La Russia diventerà il nuovo Iran?
Vi ricordate Meng Wanzhou, CFO di Huawei che gli Stati Uniti arrestarono (e poi rilasciarono) a causa di frode e relazioni commerciali con l’Iran? Il rischio che ciò possa accadere anche con la Russia inizia a farsi concreta. L’asse occidentale ha colpito duramente la Russia con una serie di sanzioni e divieti commerciali che potrebbero riflettersi anche sul mercato tecnologico. Come afferma lo studio legale Seyfarth Shaw di Hong Kong, le aziende cinesi potrebbero ritrovarsi costrette a bloccare il proprio mercato in Russia.
Come affermato, “le multe potrebbero arrivare a miliardi di dollari e le sanzioni includerebbero la reclusione e persino sanzioni imposte direttamente a quelle società che violano le sanzioni se le violazioni sono particolarmente gravi“. Il riferimento è a quelle aziende, cinesi e non, che commerciano prodotti realizzati sulla base di tecnologie americane, fra cui semiconduttori, ma anche smartphone, PC e quant’altro. E mentre Taiwan, Sud Corea e Giappone hanno approvato tale decisione, la Cina non si è ancora esposta in merito. Anche se sembrerebbe che Lenovo, così come le americane Apple, Dell e Intel, avrebbe già iniziato a sospendere le sue attività in Russia.
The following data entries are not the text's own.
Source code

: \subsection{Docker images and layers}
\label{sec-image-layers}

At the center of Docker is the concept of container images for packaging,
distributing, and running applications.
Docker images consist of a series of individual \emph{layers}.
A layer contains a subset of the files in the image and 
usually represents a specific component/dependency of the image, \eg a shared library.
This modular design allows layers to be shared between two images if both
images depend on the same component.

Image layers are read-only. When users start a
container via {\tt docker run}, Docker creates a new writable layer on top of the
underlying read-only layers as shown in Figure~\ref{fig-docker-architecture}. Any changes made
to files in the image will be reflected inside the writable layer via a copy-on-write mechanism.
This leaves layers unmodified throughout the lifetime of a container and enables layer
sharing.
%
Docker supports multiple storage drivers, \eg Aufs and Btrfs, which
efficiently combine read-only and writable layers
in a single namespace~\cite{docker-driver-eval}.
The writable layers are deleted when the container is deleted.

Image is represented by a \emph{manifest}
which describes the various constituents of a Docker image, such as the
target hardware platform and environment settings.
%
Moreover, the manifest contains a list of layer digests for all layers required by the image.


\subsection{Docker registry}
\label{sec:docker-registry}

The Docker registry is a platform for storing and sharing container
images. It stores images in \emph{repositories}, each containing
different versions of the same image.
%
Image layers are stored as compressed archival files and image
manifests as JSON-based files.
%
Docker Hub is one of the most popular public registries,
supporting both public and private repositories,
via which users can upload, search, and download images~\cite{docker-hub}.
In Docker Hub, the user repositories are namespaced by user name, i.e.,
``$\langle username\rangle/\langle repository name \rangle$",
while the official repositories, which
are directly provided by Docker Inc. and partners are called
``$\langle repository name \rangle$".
Le sanzioni potrebbero colpire nuovamente Huawei, che lo scorso anno ha avviato accordi 5G con MTS e Rostelecom, i più grande operatori telefonici in Russia.
Finora la Cina si è dimostrata “non favorevole all’uso delle sanzioni per risolvere i problemi e alle sanzioni unilaterali, che non hanno fondamento nel diritto internazionale“, come affermato dal ministero degli esteri. Resta da vedere come si svilupperà la vicenda: la Russia è un importante mercato tecnologico per la Cina, fra esportazione di computer, apparecchiature di trasmissione e componenti per veicoli, tutti prodotti che spesso contengono brevetti statunitensi.